一方、調査隊と合流した焔也は再び撃鉄と衝突。
智恵が止めに入ると撃鉄は態度を一変させた。
エデン監獄西棟
「フム、ジェゲンガセイジンガイナイ?」
「うむ、吾輩が何度も確めた。彼奴はこの監獄内の何処にも居ない」
地球から遠く離れた木星の衛星付近を漂うエデンの西棟にて交わされる会話。
一人は道化師のような異形の存在、エデン大広間の会議にも居た宇宙人だ。
「トイウコトハ、ヤツハドクダンデチキュウニオリタノカ……」
「そういう事になる」
会話に応じるもう一人はカイゼル髭を蓄えた単眼に下半身が帆船の異形、西棟を執り纏める道化師の補佐役である宇宙人、ガレプテン星人である。
「して、如何にする?」
「ステオケ、ヤツジシンカラノレンラクデジョリョクヲモトメテコナイカギリ、スキニサセロ」
「良いのか?他の連中に報告せんでも?」
「ワレワレハモクテキハオナジデモ、ドウシデハアルマイ。オシエルギリナドアルマイ」
「カカカ、此は吾輩とした事が早まったやもしれんな!」
「ナラバ、コノハナシハワレラダケノウチニトドメオケ」
「相判った、では吾輩は引続き作業に戻るとしよう」
道化師の言葉に同意し、何処へと消えるガレプテン星人。道化師はそれを見送り、薄く笑みを浮かべていた。

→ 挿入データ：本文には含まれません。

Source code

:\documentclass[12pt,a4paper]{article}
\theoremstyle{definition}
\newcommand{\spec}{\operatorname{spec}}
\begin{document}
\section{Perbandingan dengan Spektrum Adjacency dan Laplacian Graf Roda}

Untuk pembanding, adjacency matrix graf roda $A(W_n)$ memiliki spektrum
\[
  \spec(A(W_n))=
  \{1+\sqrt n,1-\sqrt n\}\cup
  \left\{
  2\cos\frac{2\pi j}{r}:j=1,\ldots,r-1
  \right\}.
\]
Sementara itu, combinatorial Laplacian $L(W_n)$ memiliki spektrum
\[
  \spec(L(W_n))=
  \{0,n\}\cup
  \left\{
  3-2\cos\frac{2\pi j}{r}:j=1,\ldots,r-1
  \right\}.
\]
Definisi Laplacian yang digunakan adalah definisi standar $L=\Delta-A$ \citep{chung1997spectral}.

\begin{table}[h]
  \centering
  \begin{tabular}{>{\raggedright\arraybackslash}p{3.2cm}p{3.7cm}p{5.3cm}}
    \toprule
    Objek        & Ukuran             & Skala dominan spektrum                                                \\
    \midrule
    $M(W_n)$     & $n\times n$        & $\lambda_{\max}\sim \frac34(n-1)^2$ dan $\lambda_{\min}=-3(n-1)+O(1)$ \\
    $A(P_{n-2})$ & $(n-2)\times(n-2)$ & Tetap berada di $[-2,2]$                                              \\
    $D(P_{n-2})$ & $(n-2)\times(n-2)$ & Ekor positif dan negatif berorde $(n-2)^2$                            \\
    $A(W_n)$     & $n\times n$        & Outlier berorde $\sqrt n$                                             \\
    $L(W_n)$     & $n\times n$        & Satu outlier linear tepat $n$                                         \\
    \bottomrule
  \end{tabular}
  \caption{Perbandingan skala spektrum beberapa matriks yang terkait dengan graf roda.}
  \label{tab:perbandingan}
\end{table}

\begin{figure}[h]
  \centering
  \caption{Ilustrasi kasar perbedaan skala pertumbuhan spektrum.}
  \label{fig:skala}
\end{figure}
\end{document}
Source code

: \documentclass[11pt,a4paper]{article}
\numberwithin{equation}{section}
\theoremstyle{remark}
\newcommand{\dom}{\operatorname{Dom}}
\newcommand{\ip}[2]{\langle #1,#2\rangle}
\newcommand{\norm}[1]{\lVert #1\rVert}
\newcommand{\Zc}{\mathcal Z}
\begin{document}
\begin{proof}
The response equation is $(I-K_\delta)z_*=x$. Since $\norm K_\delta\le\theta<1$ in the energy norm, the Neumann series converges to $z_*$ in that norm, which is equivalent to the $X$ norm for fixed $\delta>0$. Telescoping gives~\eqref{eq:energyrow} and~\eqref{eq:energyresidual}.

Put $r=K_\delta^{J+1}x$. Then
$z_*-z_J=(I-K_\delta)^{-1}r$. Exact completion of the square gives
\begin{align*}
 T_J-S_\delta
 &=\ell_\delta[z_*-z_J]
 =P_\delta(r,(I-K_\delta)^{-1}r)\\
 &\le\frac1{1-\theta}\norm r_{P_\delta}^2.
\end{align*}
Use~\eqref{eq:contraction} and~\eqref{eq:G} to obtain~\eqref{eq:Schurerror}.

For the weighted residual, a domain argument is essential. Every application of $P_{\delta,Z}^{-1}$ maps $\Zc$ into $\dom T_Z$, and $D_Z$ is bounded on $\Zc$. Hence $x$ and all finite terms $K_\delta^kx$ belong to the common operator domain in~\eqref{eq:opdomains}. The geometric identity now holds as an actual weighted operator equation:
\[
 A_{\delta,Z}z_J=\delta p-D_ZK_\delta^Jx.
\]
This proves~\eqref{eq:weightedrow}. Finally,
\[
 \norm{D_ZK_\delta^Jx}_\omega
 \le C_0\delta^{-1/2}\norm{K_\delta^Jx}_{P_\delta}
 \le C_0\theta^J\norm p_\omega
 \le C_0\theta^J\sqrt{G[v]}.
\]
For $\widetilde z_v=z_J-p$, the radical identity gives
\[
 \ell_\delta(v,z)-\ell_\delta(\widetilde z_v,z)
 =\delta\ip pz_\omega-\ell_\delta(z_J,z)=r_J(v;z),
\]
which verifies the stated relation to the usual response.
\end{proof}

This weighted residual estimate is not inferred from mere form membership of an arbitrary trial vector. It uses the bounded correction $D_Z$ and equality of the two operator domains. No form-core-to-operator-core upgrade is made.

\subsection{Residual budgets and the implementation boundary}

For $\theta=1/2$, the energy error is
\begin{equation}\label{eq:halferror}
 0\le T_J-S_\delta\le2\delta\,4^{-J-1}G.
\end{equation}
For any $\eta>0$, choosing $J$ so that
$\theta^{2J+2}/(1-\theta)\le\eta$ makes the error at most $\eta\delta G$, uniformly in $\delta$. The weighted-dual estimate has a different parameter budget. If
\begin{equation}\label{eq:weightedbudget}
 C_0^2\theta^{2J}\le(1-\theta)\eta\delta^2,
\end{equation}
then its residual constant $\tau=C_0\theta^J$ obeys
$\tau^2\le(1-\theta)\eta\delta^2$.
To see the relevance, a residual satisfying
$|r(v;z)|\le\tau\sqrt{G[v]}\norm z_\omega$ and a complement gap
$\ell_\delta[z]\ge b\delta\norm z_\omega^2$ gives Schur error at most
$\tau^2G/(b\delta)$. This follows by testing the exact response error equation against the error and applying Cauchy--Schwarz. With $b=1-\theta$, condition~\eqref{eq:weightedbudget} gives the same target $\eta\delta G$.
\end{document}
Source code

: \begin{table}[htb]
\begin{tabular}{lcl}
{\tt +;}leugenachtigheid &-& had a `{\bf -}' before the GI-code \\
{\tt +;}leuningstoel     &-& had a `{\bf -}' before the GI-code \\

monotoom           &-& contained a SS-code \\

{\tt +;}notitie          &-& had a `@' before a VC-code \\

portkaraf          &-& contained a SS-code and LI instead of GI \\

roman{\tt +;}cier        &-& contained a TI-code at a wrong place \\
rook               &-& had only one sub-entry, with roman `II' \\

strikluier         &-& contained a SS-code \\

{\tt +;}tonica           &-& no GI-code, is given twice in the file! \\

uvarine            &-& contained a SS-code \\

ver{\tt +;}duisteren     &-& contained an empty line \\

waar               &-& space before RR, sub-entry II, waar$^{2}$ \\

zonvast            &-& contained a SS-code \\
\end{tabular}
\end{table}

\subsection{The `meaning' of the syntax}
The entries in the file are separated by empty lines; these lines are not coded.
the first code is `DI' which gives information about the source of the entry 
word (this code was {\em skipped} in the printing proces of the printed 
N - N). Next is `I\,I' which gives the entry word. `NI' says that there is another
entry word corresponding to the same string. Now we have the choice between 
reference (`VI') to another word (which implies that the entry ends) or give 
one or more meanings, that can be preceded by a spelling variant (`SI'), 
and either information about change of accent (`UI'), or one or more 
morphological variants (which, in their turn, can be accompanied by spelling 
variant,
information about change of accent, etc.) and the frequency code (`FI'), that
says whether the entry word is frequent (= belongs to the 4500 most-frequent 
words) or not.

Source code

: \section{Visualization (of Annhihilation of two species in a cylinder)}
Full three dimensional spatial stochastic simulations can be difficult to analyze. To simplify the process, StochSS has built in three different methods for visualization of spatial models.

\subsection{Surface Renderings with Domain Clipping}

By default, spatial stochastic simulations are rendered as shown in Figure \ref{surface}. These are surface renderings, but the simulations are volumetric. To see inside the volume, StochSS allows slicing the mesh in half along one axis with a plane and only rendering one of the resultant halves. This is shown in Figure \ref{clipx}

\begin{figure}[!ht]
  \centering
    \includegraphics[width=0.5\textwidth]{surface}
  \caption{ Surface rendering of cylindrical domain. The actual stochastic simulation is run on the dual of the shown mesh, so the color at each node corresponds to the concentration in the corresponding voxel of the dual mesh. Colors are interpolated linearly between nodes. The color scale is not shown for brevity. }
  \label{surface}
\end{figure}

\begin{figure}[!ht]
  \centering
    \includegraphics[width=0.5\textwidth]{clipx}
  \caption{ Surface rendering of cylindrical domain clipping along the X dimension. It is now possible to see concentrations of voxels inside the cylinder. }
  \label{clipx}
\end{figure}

スペクトラム計の反応を頼りに、荒魂へと向かう可奈美と姫和。
現場は既に混乱して市民が逃げ惑っている。
「特別祭祀機動隊です!荒魂から離れて下さいッ!」
可奈美が周囲に身分を明かし、避難を促す。
「可奈美!」
姫和の叫び声に荒魂を見やる。━━ズシンと重量を感じさせる音、大きな顎に頭部から角のように繋がる翼、背骨に直接生える3足の脚、尾は槍の如く鋭い。
荒魂は可奈美達に低く唸りを上げる。
「思ったより大きい」
「ここで食い止めるぞ」
「私が行くから、姫和ちゃんは後方から支援をお願い!」
「了解」
ある程度回復したとは言え、三段階迅移によって消耗した姫和を気遣い自ら前に出る可奈美。
千鳥を構え、荒魂に斬り掛かる。しかし荒魂はそれを翼を拡げ飛行する事で回避する。
「外した!?ごめん姫和ちゃん!」
「ああ」
そのまま姫和の方向に飛ぶ荒魂、姫和も応え小烏丸を振るい斬り裂く。
「しまった浅かったか!」
だが、与えたダメージは浅く、荒魂は未だ健在。
「シャドー手裏剣!」
その時、何処から途もなく手裏剣が舞い込み荒魂に突き刺さる。更に━━
「…シャドークナイ!」
続けて鎖が繋がった刃が荒魂を絡めとり引摺り落とす。
「何だ!?」
「…?!今なら!」
突然の事に驚く姫和、対して可奈美は即座に切り替え、荒魂にトドメを差す。
御刀によって斬られ、消滅する荒魂。
後にはノロが散乱するだけとなった。
「やったね、姫和ちゃん!姫和ちゃん?」
「今のは一体………」
「姫和ちゃん!姫和ちゃんってば!」
「…ああ、済まない。だがどうする?ノロを回収出来ない以上、この場に留まる訳には──」
「ノロの回収は私が連絡をします」
新たに割って入った声、それは可奈美を捜索していた舞衣であった。
「舞衣ちゃん!?どうしてここに?」
「可奈美達を追っていたら荒魂の反応があってここに寄ったの……お蔭でやっと会えた」
舞衣もまた刀使としての使命を個人の感情より先に優先したのだ。
「美濃関の追っ手か」
「違うよ姫和ちゃん!舞衣ちゃんは私の親友で…」
「親友?だったら何故、御刀を向けている?」
姫和は舞衣を追っ手と判断し、可奈美がそれを否定するも舞衣が御刀を納めず、刃を向けた事から警戒を解かない姫和。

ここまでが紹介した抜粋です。